Ashmolean Ceramics Research

From visiting the Ashmolean, I learnt about the history of ceramics, and the techniques used and adopted by the various countries/continents.

I only took note of the countries where the refugees have been emigrating from in order to help inform the materials and processes I will use to make the ceramic vessels.

Ancient Greek pottery was made using terracotta clay, often vessels (lekythos), bowls etc were made for practical use and were decorated with common narratives and Greek myths.

From 700 AD onwards, China began to produce large quantities of high fired white wares. By 1100’s Chinese porcelain was popularised (fritware, stone paste), and by the 1300/1400’s blue and white ware was widely circulated.

From Western Anatolia and specifically Iran during the 15th and 17th centuries, Iznik ware became particularly popular.
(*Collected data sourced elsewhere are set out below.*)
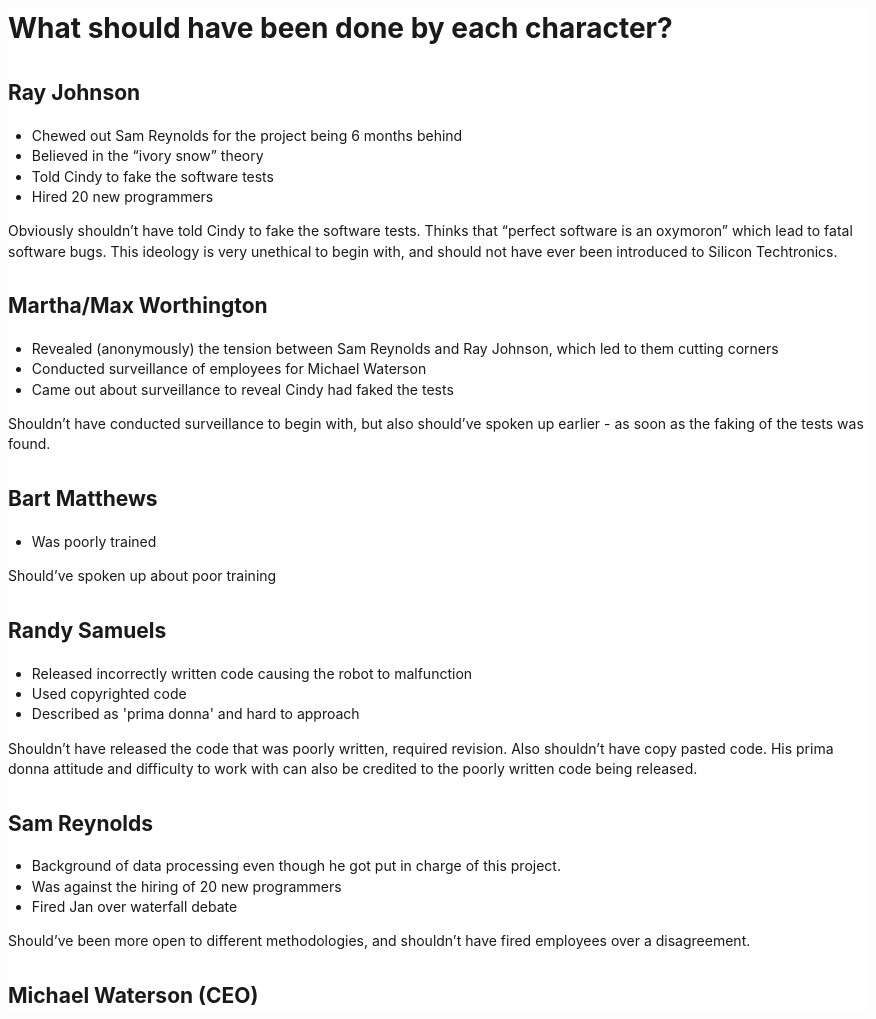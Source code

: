 
# What should have been done by each character?

## Ray Johnson 

* Chewed out Sam Reynolds for the project being 6 months behind 
* Believed in the “ivory snow” theory 
* Told Cindy to fake the software tests 
* Hired 20 new programmers 

Obviously shouldn’t have told Cindy to fake the software tests. Thinks that “perfect software is an oxymoron” which lead to fatal software bugs. This ideology is very unethical to begin with, and should not have ever been introduced to Silicon Techtronics. 

## Martha/Max Worthington 

* Revealed (anonymously) the tension between Sam Reynolds and Ray Johnson, which led to them cutting corners 
* Conducted surveillance of employees for Michael Waterson 
* Came out about surveillance to reveal Cindy had faked the tests 

Shouldn’t have conducted surveillance to begin with, but also should’ve spoken up earlier - as soon as the faking of the tests was found. 

## Bart Matthews

* Was poorly trained 

Should’ve spoken up about poor training 

## Randy Samuels 

* Released incorrectly written code causing the robot to malfunction 
* Used copyrighted code 
* Described as 'prima donna' and hard to approach 

Shouldn’t have released the code that was poorly written, required revision. Also shouldn’t have copy pasted code. His prima donna attitude and difficulty to work with can also be credited to the poorly written code being released. 

## Sam Reynolds 

* Background of data processing even though he got put in charge of this project. 
* Was against the hiring of 20 new programmers 
* Fired Jan over waterfall debate 

Should’ve been more open to different methodologies, and shouldn’t have fired employees over a disagreement. 

## Michael Waterson (CEO) 

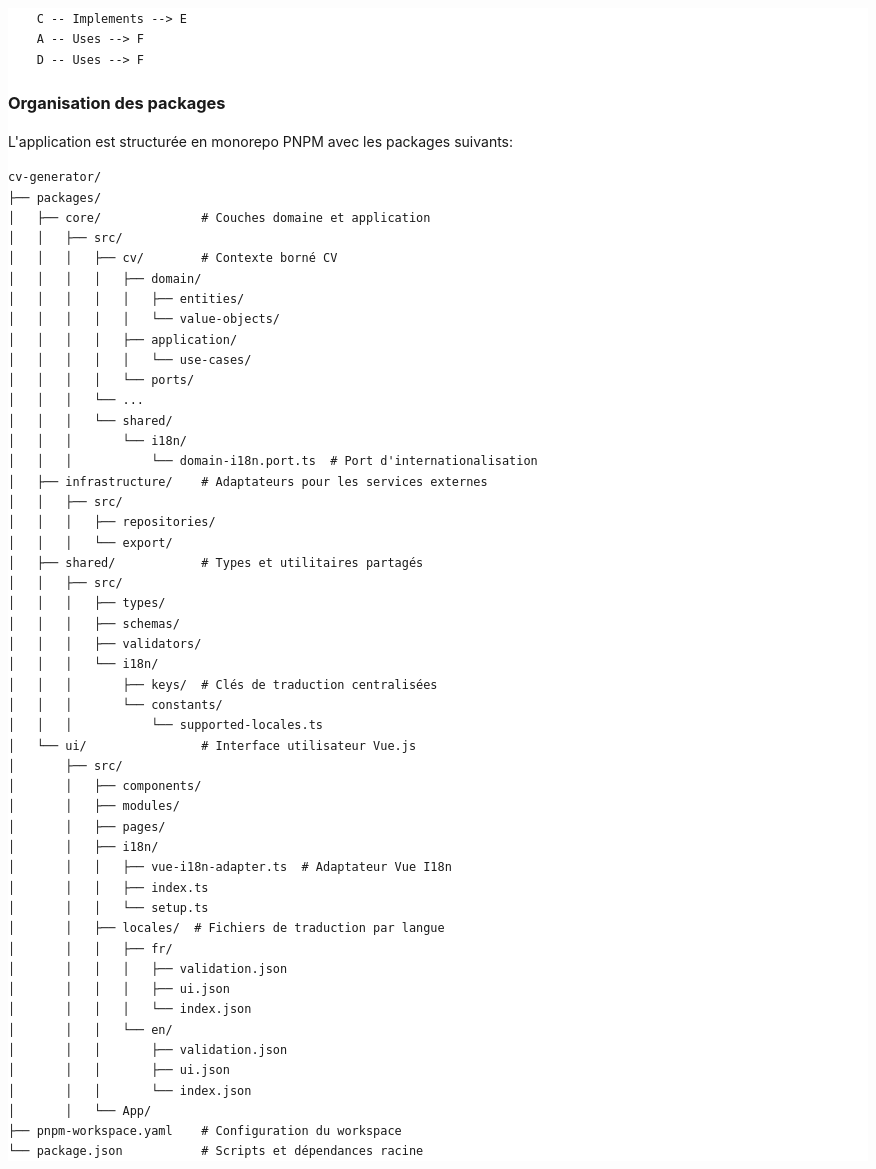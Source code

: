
 ```mermaid
    C -- Implements --> E
    A -- Uses --> F
    D -- Uses --> F
```

### Organisation des packages

L'application est structurée en monorepo PNPM avec les packages suivants:

```
cv-generator/
├── packages/
│   ├── core/              # Couches domaine et application
│   │   ├── src/
│   │   │   ├── cv/        # Contexte borné CV
│   │   │   │   ├── domain/
│   │   │   │   │   ├── entities/
│   │   │   │   │   └── value-objects/
│   │   │   │   ├── application/
│   │   │   │   │   └── use-cases/
│   │   │   │   └── ports/
│   │   │   └── ...
│   │   │   └── shared/
│   │   │       └── i18n/
│   │   │           └── domain-i18n.port.ts  # Port d'internationalisation
│   ├── infrastructure/    # Adaptateurs pour les services externes
│   │   ├── src/
│   │   │   ├── repositories/
│   │   │   └── export/
│   ├── shared/            # Types et utilitaires partagés
│   │   ├── src/
│   │   │   ├── types/
│   │   │   ├── schemas/
│   │   │   ├── validators/
│   │   │   └── i18n/
│   │   │       ├── keys/  # Clés de traduction centralisées
│   │   │       └── constants/
│   │   │           └── supported-locales.ts
│   └── ui/                # Interface utilisateur Vue.js
│       ├── src/
│       │   ├── components/
│       │   ├── modules/
│       │   ├── pages/
│       │   ├── i18n/
│       │   │   ├── vue-i18n-adapter.ts  # Adaptateur Vue I18n
│       │   │   ├── index.ts
│       │   │   └── setup.ts
│       │   ├── locales/  # Fichiers de traduction par langue
│       │   │   ├── fr/
│       │   │   │   ├── validation.json
│       │   │   │   ├── ui.json
│       │   │   │   └── index.json
│       │   │   └── en/
│       │   │       ├── validation.json
│       │   │       ├── ui.json
│       │   │       └── index.json
│       │   └── App/
├── pnpm-workspace.yaml    # Configuration du workspace
└── package.json           # Scripts et dépendances racine
```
They would be made with a polychrome underglaze and often were decorated with arabesque patterns combining both traditional Ottoman and Chinese elements.

I began to see the common traits that were traded and borrowed between Islamic and Chinese ware. Particularly the Arabesque patterns, and use of flower imagery. The elements of Islamic art also included: figures, geometry, and arabic calligraphy. (Even though the Qur’an forbids the depiction of the figure, it was acceptable to do so on ceramics as they were often not of religious connotation.